**** Records to use

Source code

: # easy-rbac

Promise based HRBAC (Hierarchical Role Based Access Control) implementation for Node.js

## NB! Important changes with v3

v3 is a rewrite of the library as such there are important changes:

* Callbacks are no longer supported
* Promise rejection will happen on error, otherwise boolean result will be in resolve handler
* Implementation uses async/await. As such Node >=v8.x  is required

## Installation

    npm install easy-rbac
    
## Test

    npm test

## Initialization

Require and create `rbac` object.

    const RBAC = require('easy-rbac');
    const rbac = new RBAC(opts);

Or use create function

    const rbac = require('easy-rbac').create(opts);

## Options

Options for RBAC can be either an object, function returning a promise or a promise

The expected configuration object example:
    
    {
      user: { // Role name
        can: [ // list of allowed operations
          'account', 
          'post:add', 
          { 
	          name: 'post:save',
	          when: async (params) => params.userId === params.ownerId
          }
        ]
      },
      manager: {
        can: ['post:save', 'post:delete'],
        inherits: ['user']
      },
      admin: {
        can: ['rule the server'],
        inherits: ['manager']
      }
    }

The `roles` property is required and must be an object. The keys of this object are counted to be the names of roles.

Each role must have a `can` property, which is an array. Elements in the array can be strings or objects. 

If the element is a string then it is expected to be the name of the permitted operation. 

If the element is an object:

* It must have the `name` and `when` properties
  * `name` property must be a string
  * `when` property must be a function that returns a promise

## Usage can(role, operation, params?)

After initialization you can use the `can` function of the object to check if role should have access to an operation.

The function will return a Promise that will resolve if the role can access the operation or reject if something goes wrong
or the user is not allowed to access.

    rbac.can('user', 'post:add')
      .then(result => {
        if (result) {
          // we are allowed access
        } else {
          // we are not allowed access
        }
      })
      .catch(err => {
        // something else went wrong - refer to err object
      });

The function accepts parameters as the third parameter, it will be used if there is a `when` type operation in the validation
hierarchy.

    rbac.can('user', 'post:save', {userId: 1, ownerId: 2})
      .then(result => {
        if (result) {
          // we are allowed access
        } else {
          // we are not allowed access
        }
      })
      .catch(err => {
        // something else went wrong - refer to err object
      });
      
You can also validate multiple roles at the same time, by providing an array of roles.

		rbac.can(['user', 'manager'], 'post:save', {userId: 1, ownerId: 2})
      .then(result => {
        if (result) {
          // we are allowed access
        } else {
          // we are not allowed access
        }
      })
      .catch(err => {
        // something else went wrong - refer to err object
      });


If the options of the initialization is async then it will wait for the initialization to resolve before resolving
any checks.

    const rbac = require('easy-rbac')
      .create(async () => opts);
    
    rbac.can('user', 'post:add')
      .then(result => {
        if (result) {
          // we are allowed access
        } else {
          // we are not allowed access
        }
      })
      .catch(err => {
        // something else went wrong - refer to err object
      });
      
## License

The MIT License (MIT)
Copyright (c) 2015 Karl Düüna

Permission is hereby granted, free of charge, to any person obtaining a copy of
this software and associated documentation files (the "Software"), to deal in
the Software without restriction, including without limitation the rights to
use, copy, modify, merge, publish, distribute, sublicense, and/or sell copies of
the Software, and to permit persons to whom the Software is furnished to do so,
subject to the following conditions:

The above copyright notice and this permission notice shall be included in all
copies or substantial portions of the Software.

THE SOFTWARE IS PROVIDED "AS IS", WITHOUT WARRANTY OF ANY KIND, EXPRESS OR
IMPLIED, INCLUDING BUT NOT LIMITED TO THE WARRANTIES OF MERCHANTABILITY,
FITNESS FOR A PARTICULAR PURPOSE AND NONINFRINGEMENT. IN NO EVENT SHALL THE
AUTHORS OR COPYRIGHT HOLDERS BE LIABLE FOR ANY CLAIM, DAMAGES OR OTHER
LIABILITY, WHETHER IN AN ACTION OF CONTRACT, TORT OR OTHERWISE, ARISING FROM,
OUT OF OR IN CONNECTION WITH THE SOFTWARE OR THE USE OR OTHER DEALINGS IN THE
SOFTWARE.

********

Task objective >>
Report every line containing the word "have" from the listing above.

Your response >>
Each role must have a `can` property, which is an array. Elements in the array can be strings or objects. 
* It must have the `name` and `when` properties
After initialization you can use the `can` function of the object to check if role should have access to an operation.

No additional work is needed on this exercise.